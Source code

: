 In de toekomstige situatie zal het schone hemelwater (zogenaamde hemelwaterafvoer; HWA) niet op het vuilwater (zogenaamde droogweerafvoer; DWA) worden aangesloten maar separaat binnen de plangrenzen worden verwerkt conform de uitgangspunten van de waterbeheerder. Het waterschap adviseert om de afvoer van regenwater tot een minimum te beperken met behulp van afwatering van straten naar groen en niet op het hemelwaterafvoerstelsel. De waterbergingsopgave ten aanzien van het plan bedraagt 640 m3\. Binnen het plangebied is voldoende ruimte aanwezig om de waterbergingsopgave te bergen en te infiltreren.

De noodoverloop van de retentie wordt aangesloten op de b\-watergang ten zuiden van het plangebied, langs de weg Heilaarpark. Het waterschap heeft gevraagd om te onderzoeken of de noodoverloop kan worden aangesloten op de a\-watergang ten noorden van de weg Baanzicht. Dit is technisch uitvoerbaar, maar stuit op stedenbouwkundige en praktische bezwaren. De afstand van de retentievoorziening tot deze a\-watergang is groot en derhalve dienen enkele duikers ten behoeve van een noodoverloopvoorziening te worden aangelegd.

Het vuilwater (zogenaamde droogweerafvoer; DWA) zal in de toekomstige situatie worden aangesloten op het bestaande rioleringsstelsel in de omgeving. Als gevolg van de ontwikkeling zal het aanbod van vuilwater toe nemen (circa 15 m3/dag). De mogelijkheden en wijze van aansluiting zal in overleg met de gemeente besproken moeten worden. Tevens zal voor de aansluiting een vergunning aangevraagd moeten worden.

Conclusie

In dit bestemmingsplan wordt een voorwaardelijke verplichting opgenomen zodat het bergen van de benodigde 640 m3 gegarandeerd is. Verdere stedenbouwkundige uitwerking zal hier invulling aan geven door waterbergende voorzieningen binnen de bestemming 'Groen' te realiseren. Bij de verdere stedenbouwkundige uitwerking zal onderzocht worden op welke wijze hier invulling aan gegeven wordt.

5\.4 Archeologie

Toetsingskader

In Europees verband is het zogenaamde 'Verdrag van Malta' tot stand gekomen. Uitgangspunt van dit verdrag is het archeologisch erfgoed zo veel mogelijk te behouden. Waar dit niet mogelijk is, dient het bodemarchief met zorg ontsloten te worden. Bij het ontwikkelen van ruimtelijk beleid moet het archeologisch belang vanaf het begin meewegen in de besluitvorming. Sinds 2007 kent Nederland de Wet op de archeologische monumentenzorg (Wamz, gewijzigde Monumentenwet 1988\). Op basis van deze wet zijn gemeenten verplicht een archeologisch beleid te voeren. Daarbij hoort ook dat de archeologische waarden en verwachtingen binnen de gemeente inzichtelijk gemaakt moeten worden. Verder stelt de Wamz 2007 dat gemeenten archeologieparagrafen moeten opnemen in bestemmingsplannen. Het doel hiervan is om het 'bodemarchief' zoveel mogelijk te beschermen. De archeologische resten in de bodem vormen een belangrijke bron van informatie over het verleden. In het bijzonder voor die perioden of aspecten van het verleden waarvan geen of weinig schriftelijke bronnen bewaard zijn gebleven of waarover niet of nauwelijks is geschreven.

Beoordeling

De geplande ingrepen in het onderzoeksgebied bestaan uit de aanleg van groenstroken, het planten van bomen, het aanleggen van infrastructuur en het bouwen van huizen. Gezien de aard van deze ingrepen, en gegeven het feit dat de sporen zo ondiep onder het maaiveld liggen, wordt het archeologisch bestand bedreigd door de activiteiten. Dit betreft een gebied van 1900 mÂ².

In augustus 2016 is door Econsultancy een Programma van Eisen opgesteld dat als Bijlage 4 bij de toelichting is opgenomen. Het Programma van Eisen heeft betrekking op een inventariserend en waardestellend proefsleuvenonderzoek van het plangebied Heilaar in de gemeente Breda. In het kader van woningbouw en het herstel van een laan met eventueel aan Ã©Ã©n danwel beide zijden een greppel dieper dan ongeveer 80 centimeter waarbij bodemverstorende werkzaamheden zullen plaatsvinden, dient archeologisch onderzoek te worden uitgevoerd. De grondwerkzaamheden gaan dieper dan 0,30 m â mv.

## TASK DETAILS
Among the lines above, count those containing the string "door"; please give the count alone.

## ANSWER
3